Bioremediation of
1,4-dioxane is strongly challenged by the concurrent
contamination of chlorinated solvents, particularly 1,1-dichloroethylene
(1,1-DCE), a potent inhibitor of archetypic 1,4-dioxane degraders
(e.g., Pseudonocardia and Mycobacterium). Vegetative growth and aggregation behavior of these Gram-positive
Actinomycetes also hinder their field application. A new Gram-negative
bacterium Azoarcus sp. DD4 was isolated from an activated
sludge sample. Notably, DD4 can sustain the concurrent co-oxidation
of 1,4-dioxane and 1,1-DCE using propane as the primary substrate
without observable formation of clumps. Microcosm assays prepared
with source zone groundwater samples from a contaminated site indicated
DD4 can efficiently remove dioxane, with the concentration decreasing
from an initial value of 10.4 mg/L to <0.4 μg/L within 14
days of incubation.

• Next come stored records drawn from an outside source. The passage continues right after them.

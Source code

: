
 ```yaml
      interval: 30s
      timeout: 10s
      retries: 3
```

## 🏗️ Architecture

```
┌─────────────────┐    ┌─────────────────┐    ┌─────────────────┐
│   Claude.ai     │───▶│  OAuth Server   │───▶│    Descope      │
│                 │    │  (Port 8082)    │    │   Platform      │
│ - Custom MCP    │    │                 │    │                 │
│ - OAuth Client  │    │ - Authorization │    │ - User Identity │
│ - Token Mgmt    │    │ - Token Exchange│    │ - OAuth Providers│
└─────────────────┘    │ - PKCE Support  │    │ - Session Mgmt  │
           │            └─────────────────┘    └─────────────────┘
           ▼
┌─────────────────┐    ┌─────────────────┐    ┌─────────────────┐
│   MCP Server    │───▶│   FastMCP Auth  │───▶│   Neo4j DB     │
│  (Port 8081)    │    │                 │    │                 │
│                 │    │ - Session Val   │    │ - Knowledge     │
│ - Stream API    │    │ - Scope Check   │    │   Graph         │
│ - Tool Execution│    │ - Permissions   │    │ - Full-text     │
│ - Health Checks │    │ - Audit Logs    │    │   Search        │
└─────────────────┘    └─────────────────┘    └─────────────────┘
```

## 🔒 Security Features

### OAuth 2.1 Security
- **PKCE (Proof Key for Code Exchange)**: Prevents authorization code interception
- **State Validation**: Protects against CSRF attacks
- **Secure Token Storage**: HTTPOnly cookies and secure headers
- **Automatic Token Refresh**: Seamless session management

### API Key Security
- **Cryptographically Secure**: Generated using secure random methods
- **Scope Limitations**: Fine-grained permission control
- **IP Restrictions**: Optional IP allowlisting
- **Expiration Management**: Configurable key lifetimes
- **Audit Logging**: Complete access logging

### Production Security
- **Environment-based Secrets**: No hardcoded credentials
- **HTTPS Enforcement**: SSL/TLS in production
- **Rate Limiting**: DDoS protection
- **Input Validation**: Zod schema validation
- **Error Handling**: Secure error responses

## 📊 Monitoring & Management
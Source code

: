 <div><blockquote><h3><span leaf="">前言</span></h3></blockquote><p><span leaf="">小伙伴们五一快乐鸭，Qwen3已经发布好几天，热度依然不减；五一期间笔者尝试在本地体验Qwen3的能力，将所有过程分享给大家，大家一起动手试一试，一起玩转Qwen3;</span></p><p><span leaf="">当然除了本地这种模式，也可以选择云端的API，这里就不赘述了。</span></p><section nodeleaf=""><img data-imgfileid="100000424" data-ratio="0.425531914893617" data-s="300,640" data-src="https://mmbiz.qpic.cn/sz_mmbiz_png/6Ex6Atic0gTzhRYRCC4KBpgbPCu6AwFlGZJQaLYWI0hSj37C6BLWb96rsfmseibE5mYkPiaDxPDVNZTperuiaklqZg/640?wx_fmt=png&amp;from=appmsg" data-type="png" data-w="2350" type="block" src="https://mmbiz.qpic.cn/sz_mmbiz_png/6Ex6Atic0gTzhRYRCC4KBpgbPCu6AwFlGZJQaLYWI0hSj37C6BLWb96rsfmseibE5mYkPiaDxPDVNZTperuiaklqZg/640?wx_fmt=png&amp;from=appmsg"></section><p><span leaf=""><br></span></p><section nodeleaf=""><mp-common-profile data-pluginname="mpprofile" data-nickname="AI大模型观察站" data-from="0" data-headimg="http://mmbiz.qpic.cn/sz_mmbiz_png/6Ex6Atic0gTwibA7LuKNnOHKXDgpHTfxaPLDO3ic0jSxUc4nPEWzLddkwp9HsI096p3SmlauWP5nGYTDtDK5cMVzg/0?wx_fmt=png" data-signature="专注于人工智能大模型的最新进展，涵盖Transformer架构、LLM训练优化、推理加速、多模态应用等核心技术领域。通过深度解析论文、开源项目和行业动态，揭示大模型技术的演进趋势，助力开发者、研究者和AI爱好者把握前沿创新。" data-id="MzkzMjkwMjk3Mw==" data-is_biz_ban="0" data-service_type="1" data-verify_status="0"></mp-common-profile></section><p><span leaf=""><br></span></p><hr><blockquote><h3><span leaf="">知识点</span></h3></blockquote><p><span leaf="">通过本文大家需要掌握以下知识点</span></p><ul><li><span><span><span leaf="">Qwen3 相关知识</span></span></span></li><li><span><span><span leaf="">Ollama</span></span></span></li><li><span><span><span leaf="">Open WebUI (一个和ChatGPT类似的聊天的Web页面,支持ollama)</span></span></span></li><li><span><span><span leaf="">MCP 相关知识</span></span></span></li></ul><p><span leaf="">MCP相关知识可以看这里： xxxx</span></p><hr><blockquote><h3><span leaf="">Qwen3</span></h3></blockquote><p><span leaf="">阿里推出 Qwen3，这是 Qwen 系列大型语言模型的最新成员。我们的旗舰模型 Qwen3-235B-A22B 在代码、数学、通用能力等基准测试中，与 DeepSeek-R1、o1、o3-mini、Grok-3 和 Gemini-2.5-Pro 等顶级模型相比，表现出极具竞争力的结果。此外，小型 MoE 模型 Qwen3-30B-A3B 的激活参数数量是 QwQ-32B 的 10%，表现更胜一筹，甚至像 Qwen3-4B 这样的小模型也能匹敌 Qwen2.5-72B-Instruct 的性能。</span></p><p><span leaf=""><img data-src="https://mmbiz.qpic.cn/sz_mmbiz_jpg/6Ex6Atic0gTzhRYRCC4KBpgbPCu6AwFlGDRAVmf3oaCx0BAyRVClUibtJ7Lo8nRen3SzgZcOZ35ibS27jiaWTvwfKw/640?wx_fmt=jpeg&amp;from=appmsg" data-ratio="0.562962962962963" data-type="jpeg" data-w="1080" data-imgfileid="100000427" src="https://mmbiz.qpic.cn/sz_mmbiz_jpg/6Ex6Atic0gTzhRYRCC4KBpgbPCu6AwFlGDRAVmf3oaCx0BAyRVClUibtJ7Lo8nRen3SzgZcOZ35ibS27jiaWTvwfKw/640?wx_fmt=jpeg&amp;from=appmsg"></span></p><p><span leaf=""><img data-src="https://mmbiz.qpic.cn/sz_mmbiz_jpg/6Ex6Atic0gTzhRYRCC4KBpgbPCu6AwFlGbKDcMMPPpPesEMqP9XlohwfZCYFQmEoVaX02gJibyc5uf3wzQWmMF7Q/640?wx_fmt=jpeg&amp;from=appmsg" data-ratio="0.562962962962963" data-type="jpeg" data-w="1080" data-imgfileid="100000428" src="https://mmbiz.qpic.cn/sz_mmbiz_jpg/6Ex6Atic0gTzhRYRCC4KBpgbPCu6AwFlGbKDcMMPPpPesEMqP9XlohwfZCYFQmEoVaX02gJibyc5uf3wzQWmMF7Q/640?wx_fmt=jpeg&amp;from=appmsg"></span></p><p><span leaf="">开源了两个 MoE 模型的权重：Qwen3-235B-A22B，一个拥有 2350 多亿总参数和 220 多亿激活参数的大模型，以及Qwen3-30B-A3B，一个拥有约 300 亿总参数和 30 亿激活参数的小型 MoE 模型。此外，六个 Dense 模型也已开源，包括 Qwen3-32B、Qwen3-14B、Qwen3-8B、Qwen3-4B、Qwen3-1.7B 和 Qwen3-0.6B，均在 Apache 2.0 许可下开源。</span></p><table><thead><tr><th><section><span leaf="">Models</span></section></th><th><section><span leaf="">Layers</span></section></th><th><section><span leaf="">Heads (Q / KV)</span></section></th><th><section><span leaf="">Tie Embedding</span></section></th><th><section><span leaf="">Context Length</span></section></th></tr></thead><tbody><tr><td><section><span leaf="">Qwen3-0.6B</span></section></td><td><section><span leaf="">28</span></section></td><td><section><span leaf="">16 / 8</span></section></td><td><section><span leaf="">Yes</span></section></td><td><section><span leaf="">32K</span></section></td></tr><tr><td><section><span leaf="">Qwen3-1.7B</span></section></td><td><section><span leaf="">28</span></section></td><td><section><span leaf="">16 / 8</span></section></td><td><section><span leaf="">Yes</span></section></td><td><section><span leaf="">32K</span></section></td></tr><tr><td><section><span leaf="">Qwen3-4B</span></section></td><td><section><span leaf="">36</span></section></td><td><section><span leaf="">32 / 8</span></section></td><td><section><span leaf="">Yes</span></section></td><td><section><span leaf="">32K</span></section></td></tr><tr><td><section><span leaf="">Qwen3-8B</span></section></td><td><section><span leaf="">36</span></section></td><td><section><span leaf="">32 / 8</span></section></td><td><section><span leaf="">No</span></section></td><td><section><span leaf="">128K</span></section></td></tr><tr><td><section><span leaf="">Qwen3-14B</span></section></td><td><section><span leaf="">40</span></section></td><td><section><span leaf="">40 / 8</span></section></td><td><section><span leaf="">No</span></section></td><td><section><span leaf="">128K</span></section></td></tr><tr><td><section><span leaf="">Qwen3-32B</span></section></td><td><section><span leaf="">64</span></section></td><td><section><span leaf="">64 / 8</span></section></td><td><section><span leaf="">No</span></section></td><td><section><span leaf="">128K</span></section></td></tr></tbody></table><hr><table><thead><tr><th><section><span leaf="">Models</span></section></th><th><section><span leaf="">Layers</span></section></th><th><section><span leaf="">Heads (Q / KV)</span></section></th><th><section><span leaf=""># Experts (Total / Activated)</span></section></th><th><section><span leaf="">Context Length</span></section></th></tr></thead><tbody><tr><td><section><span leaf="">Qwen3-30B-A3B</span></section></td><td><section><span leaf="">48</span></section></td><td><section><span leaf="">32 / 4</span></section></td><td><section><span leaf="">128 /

Removal of 1,4-dioxane was partially inhibited
when an excessive amount of 1,1-DCE (3.28 ± 0.19 mg/L) was artificially
spiked into the microcosms but significantly accelerated immediately
after the complete depletion of 1,1-DCE. Furthermore, a gene encoding
a putative propane monooxygenase was discovered, which may contribute
to the oxidation of propane, 1,4-dioxane, and/or 1,1-DCE. Detection
of 2-S-glutathionyl acetate and synchronic dechlorination
suggest that DD4 detoxifies its primary metabolite, 1,1-DCE epoxide,
via conjugation with glutathione. All these findings indicate the
suitability of DD4 as a robust inoculum candidate for in situ bioaugmentation to remediate co-contamination by dioxane and 1,1-DCE.